XXIV Open Conference for Philology Students at St. Petersburg State University

«Свое» и «чужое» в «Очень коротеньком романе» В. М. Гаршина: к интерпретации рассказа

Илья Александрович Морозов
Докладчик
студент 3 курса
Литературный институт им. Максима Горького

Ключевые слова, аннотация

В докладе будет представлена отличная от выдвигавшихся ранее в академической традиции интерпретация «Очень коротенького романа» В. М. Гаршина, основанная на анализе фрагментов, отсылающих к «чужому слову» (рыцарские романы, романы Ч. Диккенса и Н. Г. Чернышевского), и на рассмотрении смыслов полисемантичного заглавия рассказа. Вывод заключается в том, что эти элементы «работают» на изображение героя, который, постепенно лишаясь субъектности, возможности свободно планировать жизнь и проявлять себя, парадоксальным образом сохраняет независимый взгляд на мир.

Тезисы

Значительная часть интерпретаторов рассказа В. М. Гаршина «Очень коротенький роман» (в ряде статей, в главе из «Истории русской литературы», написанной Е. И. Кийко) рассматривает текст через оптику внеположного ему авторского отношения к войне.
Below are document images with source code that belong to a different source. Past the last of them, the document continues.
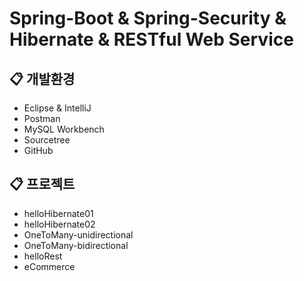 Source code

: # Spring-Boot & Spring-Security & Hibernate & RESTful Web Service

## :clipboard: 개발환경
* Eclipse & IntelliJ
* Postman
* MySQL Workbench
* Sourcetree
* GitHub

## :clipboard: 프로젝트  
* helloHibernate01 
* helloHibernate02
* OneToMany-unidirectional
* OneToMany-bidirectional
* helloRest
* eCommerce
Между тем, эпизод, в котором Гаршин описывает войну, изложен, в терминологии Ж. Женетта, в темпе «резюме»: повествование опережает события, которым уделено несколько коротких «конспективных» предложений. В этой связи искать ключ к пониманию рассказа в гаршинском отношении к войне представляется не вполне адекватным тексту.
В самом тексте Гаршина встречаются отсылки к иным художественным произведениям, напр., к роману Ч. Диккенса «Наш общий друг». «Я молодой человек на деревянной ноге. Быть может, вы скажете, что я подражаю Диккенсу», — характерно, что нарратор, ведущий повествование от первого лица, называет героя романа, с которым как бы сравнивает себя, «литературным человеком». С одной стороны, этот пассаж можно принять за «игру с читателем», основанную на попытке создать двусмысленность (повествование является «документальным» или вымышленным?), но по прочтении рассказа функциональная нагрузка использования этого «чужого слова» представляется совершенно иной.
Дело в том, что в кульминационном моменте рассказчик по какой-то не называемой причине «уступает любимую девушку» другому. Он отказывается от своего желания, не проявляя агрессии, т. е. рассказ может быть воспринят как текст о том, каким образом человек сознательно лишается «я» активного, «я» действующего, «я», выстраивающего свою жизнь (герой лишается субъектности). При этом, пытаясь объяснить «имплицитному читателю» причину решения, рассказчик рассуждает: «Вы бы предпочли несчастье трех людей несчастью вас одного». Занимая в оценке всякого «проницательного читателя» «непопулярную» позицию, герой стремится сохранить особый взгляд на мир, поступить в соответствии с собственной аксиологией («лучше несчастье одного, чем несчастье троих»). Образ «проницательно читателя», отсылающий к роману Н. Г. Чернышевского «Что делать?», как бы показывает неоцененность и неоценимость потери акторности — т. е. той «цены», которой дался отказ от любимой.
В этом свете открывается художественная функция упоминания в начале рассказа «литературного человека» и гипотетическое уподобление героя ему. Последний настолько лишается субъектности и акторности, что кажется даже в пределах мира художественной реальности «воображаемым», вымышленным.
Исходя из вышеизложенного понимания рассказа, в ходе доклада планируется также рассмотреть функцию упоминания рыцарей из «старых романов» и значения, заложенные в поэтике заглавия.